El placer de pintar.


Jean Honorè Fragonard es un pintor francés del S.XVIII (1732 - 1806); armonía y delicadeza describen sus pinturas en las que predominan el erotismo, la exuberancia y el hedonismo. Durante mucho tiempo fue completamente ignorado, hasta que su re-descubrimiento lo colocó entre los maestros de la pintura rococó. Fue un artista cercano a la monarquía, y esto hizo que los temas de sus pinturas sean los placeres, el goce, el deleite. Es una época de la pintura francesa en la que los artistas se dividen entre aquellos que retratan la vida plebeya y aquellos que se sentían inspirados por las frívolas actividades aristocráticas; Fragonard perteneció al segundo bando.
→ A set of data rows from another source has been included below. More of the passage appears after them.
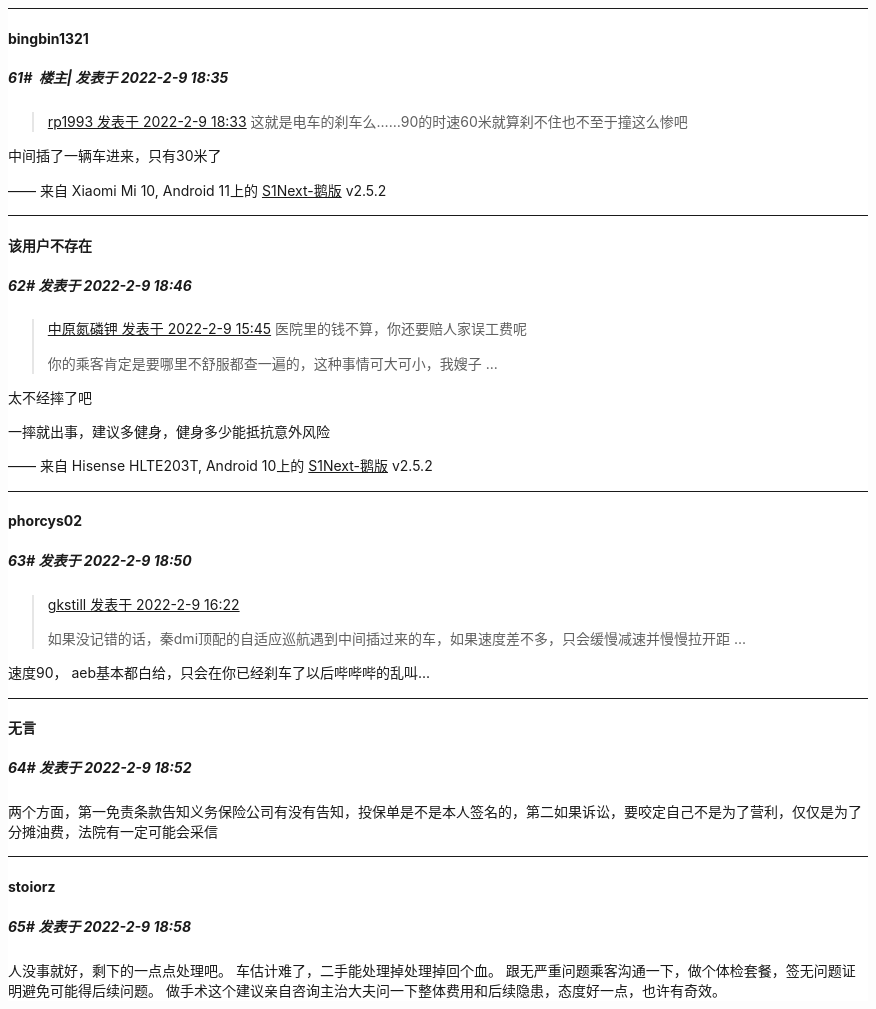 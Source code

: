

*****

####  bingbin1321  
##### 61#         楼主| 发表于 2022-2-9 18:35

<blockquote><a href="httphttps://bbs.saraba1st.com/2b/forum.php?mod=redirect&amp;goto=findpost&amp;pid=54608009&amp;ptid=2051559" target="_blank">rp1993 发表于 2022-2-9 18:33</a>
这就是电车的刹车么……90的时速60米就算刹不住也不至于撞这么惨吧</blockquote>
中间插了一辆车进来，只有30米了

—— 来自 Xiaomi Mi 10, Android 11上的 [S1Next-鹅版](https://github.com/ykrank/S1-Next/releases) v2.5.2



*****

####  该用户不存在  
##### 62#       发表于 2022-2-9 18:46

<blockquote><a href="httphttps://bbs.saraba1st.com/2b/forum.php?mod=redirect&amp;goto=findpost&amp;pid=54605644&amp;ptid=2051559" target="_blank">中原氮磷钾 发表于 2022-2-9 15:45</a>
医院里的钱不算，你还要赔人家误工费呢

你的乘客肯定是要哪里不舒服都查一遍的，这种事情可大可小，我嫂子 ...</blockquote>
太不经摔了吧

一摔就出事，建议多健身，健身多少能抵抗意外风险

—— 来自 Hisense HLTE203T, Android 10上的 [S1Next-鹅版](https://github.com/ykrank/S1-Next/releases) v2.5.2

*****

####  phorcys02  
##### 63#       发表于 2022-2-9 18:50

<blockquote><a href="httphttps://bbs.saraba1st.com/2b/forum.php?mod=redirect&amp;goto=findpost&amp;pid=54606206&amp;ptid=2051559" target="_blank">gkstill 发表于 2022-2-9 16:22</a>

如果没记错的话，秦dmi顶配的自适应巡航遇到中间插过来的车，如果速度差不多，只会缓慢减速并慢慢拉开距 ...</blockquote>
速度90， aeb基本都白给，只会在你已经刹车了以后哔哔哔的乱叫...

*****

####  无言  
##### 64#       发表于 2022-2-9 18:52

两个方面，第一免责条款告知义务保险公司有没有告知，投保单是不是本人签名的，第二如果诉讼，要咬定自己不是为了营利，仅仅是为了分摊油费，法院有一定可能会采信

*****

####  stoiorz  
##### 65#       发表于 2022-2-9 18:58

人没事就好，剩下的一点点处理吧。
车估计难了，二手能处理掉处理掉回个血。
跟无严重问题乘客沟通一下，做个体检套餐，签无问题证明避免可能得后续问题。
做手术这个建议亲自咨询主治大夫问一下整体费用和后续隐患，态度好一点，也许有奇效。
Pero no solo se dedicó al retrato, sino que también pintó paisajes así como pinturas mitológicas y religiosas. Se formó en Francia, Italia y Holanda, por lo que su obra tiene fuertes influencias de grandes artistas como Chardin y Boucher (reconocidos pintores franceses con quienes se preparó inicialmente); así como de Pietro da Cortona, Rembrandt y Franz Hals. En algunas de sus obras podemos ver cierta herencia de la escuela veneciana, en esos colores brillantes; mientras que otras se destacan por sus tonalidades pastel. También esta muy presente la influencia barroca de Rembrandt, sobretodo en el manejo del claroscuro; aunque por momentos sus obras presentan atmósferas delicadas y sugerentes. Llegó a ser pintor de la corte, razón por la cual, con la caída del antiguo régimen debió exiliarse de París. Ciudad a la que vuelve tiempo después, y en la que muere olvidado. La obra que ven en la foto es “El Cerrojo” (1784), en la que se ve a una desfalleciente dama a punto de perder su “protegida” virginidad. Está sostenida por un hombre corpulento, que en ropa interior (de la época) maniobra (con la mujer que en brazos) para trabar con un cerrojo la puerta. Travieso, irreverente, galante y pícaro. Así podemos describir, lo que a gusto personal, es uno de lo más grandes maestros de la pintura.